Entiende Richter el arte como catalizador de problemas y como problema en sí mismo: le ha interesado el otro lado de la pintura, poder afirmar el sentido del acto de pintar para después negarlo y subrayar las distancias entre la pintura que representa motivos y esa otra que reflexiona sobre sí misma y no sobre lo real.

Cuando decidió abandonar Alemania oriental lo hizo tras descubrir, en la Documenta de Kassel de 1958, la obra de Fontana y la de Pollock: ambos supusieron para él un revulsivo a la hora de concluir que su búsqueda habría de basarse en la lucha contra la pintura sin abandonarla. Bajo la influencia de otros autores europeos (Giacometti y Dubuffet) comenzó a reproducir fotografías al óleo y, deseoso de alejarse de la tradición alemana, inició un camino artístico que quería independiente, a medio camino entre el escepticismo filosófico y la gravedad.
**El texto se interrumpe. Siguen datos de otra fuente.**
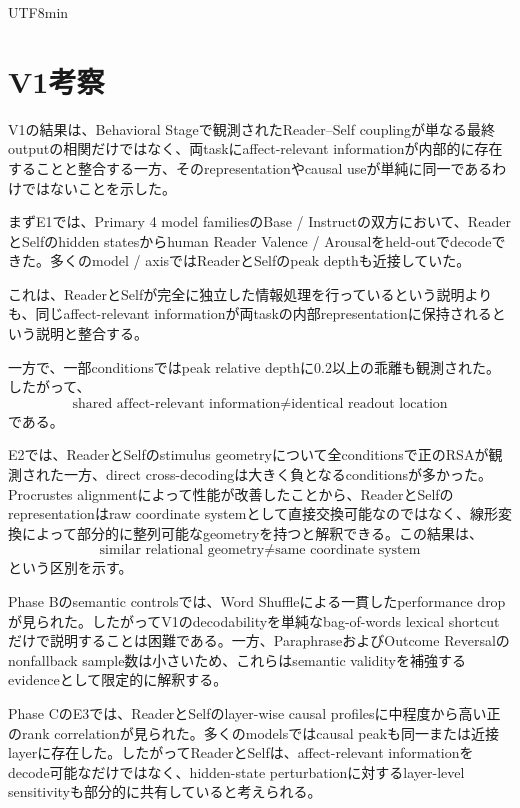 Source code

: \documentclass{article} %
\begin{document}
\begin{CJK*}{UTF8}{min}



\section{V1考察}
\label{sec:v1-discussion}

V1の結果は、Behavioral Stageで観測されたReader--Self couplingが単なる最終outputの相関だけではなく、両taskにaffect-relevant informationが内部的に存在することと整合する一方、そのrepresentationやcausal useが単純に同一であるわけではないことを示した。

まずE1では、Primary 4 model familiesのBase / Instructの双方において、ReaderとSelfのhidden statesからhuman Reader Valence / Arousalをheld-outでdecodeできた。多くのmodel / axisではReaderとSelfのpeak depthも近接していた。

これは、ReaderとSelfが完全に独立した情報処理を行っているという説明よりも、同じaffect-relevant informationが両taskの内部representationに保持されるという説明と整合する。

一方で、一部conditionsではpeak relative depthに0.2以上の乖離も観測された。したがって、
\[
\text{shared affect-relevant information}
\neq
\text{identical readout location}
\]
である。

E2では、ReaderとSelfのstimulus geometryについて全conditionsで正のRSAが観測された一方、direct cross-decodingは大きく負となるconditionsが多かった。Procrustes alignmentによって性能が改善したことから、ReaderとSelfのrepresentationはraw coordinate systemとして直接交換可能なのではなく、線形変換によって部分的に整列可能なgeometryを持つと解釈できる。この結果は、
\[
\text{similar relational geometry}
\neq
\text{same coordinate system}
\]
という区別を示す。

Phase Bのsemantic controlsでは、Word Shuffleによる一貫したperformance dropが見られた。したがってV1のdecodabilityを単純なbag-of-words lexical shortcutだけで説明することは困難である。一方、ParaphraseおよびOutcome Reversalのnonfallback sample数は小さいため、これらはsemantic validityを補強するevidenceとして限定的に解釈する。

Phase CのE3では、ReaderとSelfのlayer-wise causal profilesに中程度から高い正のrank correlationが見られた。多くのmodelsではcausal peakも同一または近接layerに存在した。したがってReaderとSelfは、affect-relevant informationをdecode可能なだけではなく、hidden-state perturbationに対するlayer-level sensitivityも部分的に共有していると考えられる。


\end{CJK*}
\end{document}
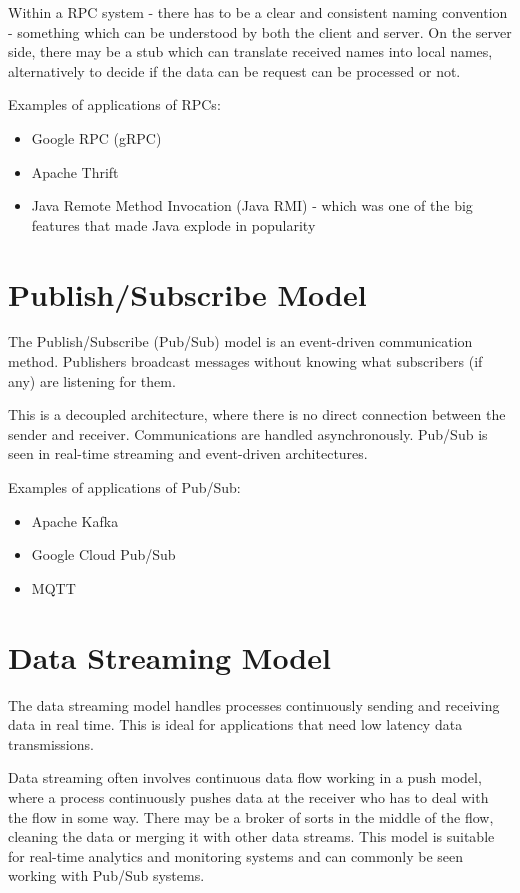 Within a RPC system - there has to be a clear and consistent naming convention - something which can be understood by both the client and server. On the server side, there may be a stub which can translate received names into local names, alternatively to decide if the data can be request can be processed or not.

Examples of applications of RPCs:
\begin{itemize}
    \item Google RPC (gRPC)
    \item Apache Thrift
    \item Java Remote Method Invocation (Java RMI) - which was one of the big features that made Java explode in popularity
\end{itemize}

\section{Publish/Subscribe Model}
The Publish/Subscribe (Pub/Sub) model is an event-driven communication method. Publishers broadcast messages without knowing what subscribers (if any) are listening for them.

This is a decoupled architecture, where there is no direct connection between the sender and receiver. Communications are handled asynchronously. Pub/Sub is seen in real-time streaming and event-driven architectures.

Examples of applications of Pub/Sub:
\begin{itemize}
    \item Apache Kafka
    \item Google Cloud Pub/Sub
    \item MQTT
\end{itemize}

\section{Data Streaming Model}
The data streaming model handles processes continuously sending and receiving data in real time. This is ideal for applications that need low latency data transmissions. 

Data streaming often involves continuous data flow working in a push model, where a process continuously pushes data at the receiver who has to deal with the flow in some way. There may be a broker of sorts in the middle of the flow, cleaning the data or merging it with other data streams. This model is suitable for real-time analytics and monitoring systems and can commonly be seen working with Pub/Sub systems.

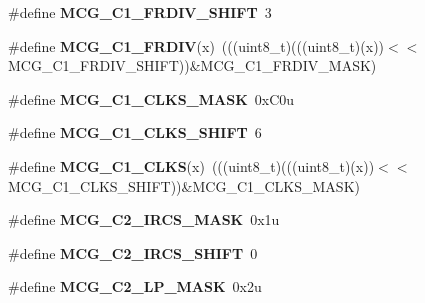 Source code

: \begin{DoxyCompactItemize}
\item 
\mbox{\label{group___m_c_g___register___masks_gaee124d0ce81f6e815dbbcac62440708b}} 
\#define {\bfseries M\+C\+G\+\_\+\+C1\+\_\+\+F\+R\+D\+I\+V\+\_\+\+S\+H\+I\+FT}~3
\item 
\mbox{\label{group___m_c_g___register___masks_ga39519f6e6a3b433988eca107d0e7d460}} 
\#define {\bfseries M\+C\+G\+\_\+\+C1\+\_\+\+F\+R\+D\+IV}(x)~(((uint8\+\_\+t)(((uint8\+\_\+t)(x))$<$$<$M\+C\+G\+\_\+\+C1\+\_\+\+F\+R\+D\+I\+V\+\_\+\+S\+H\+I\+FT))\&M\+C\+G\+\_\+\+C1\+\_\+\+F\+R\+D\+I\+V\+\_\+\+M\+A\+SK)
\item 
\mbox{\label{group___m_c_g___register___masks_gae9a1db29d56ef219e4df3dc9d945b08e}} 
\#define {\bfseries M\+C\+G\+\_\+\+C1\+\_\+\+C\+L\+K\+S\+\_\+\+M\+A\+SK}~0x\+C0u
\item 
\mbox{\label{group___m_c_g___register___masks_ga9ca1068f336097a94984ba4bba0798d6}} 
\#define {\bfseries M\+C\+G\+\_\+\+C1\+\_\+\+C\+L\+K\+S\+\_\+\+S\+H\+I\+FT}~6
\item 
\mbox{\label{group___m_c_g___register___masks_gaffe61ac58c90dfaebbd4748c0dea558c}} 
\#define {\bfseries M\+C\+G\+\_\+\+C1\+\_\+\+C\+L\+KS}(x)~(((uint8\+\_\+t)(((uint8\+\_\+t)(x))$<$$<$M\+C\+G\+\_\+\+C1\+\_\+\+C\+L\+K\+S\+\_\+\+S\+H\+I\+FT))\&M\+C\+G\+\_\+\+C1\+\_\+\+C\+L\+K\+S\+\_\+\+M\+A\+SK)
\item 
\mbox{\label{group___m_c_g___register___masks_gaef3ef9fc35df3b7d404dd2b7279051cb}} 
\#define {\bfseries M\+C\+G\+\_\+\+C2\+\_\+\+I\+R\+C\+S\+\_\+\+M\+A\+SK}~0x1u
\item 
\mbox{\label{group___m_c_g___register___masks_ga9a364696151f81b7a671bafd25cf16d1}} 
\#define {\bfseries M\+C\+G\+\_\+\+C2\+\_\+\+I\+R\+C\+S\+\_\+\+S\+H\+I\+FT}~0
\item 
\mbox{\label{group___m_c_g___register___masks_ga204f588f13f46a9ae20bc7aecfdf4f37}} 
\#define {\bfseries M\+C\+G\+\_\+\+C2\+\_\+\+L\+P\+\_\+\+M\+A\+SK}~0x2u
\item 

\end{DoxyCompactItemize}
Esas fotografías que nutrían a Richter le resultaban, a la vez, muy amargas: consideraba que vegetaban y que llevaban una vida nómada y miserable; también que él podría rehacerla, rescatarlas. Para el alemán el pintor no debe procurar expresar el carácter de su modelo y, cuando trabaja a partir de una foto, no representará un individuo, sino una imagen que no tendrá nada que ver con él. El propósito de semejanza sería inútil.

Abundando en esa idea, al pintar desde una foto el pensamiento consciente desaparecería: el artista no necesita tomar decisiones. No existe la noción de originalidad, la tentación de describir, el sentimentalismo, el contenido temático o iconográfico… Por todo ello, el público también habrá de modificar sus modos de ver y pensar: si el lienzo ya no imita, y no se puede interpretar como documento, habrá que buscar en él una irrealidad en la que quepa la ironía.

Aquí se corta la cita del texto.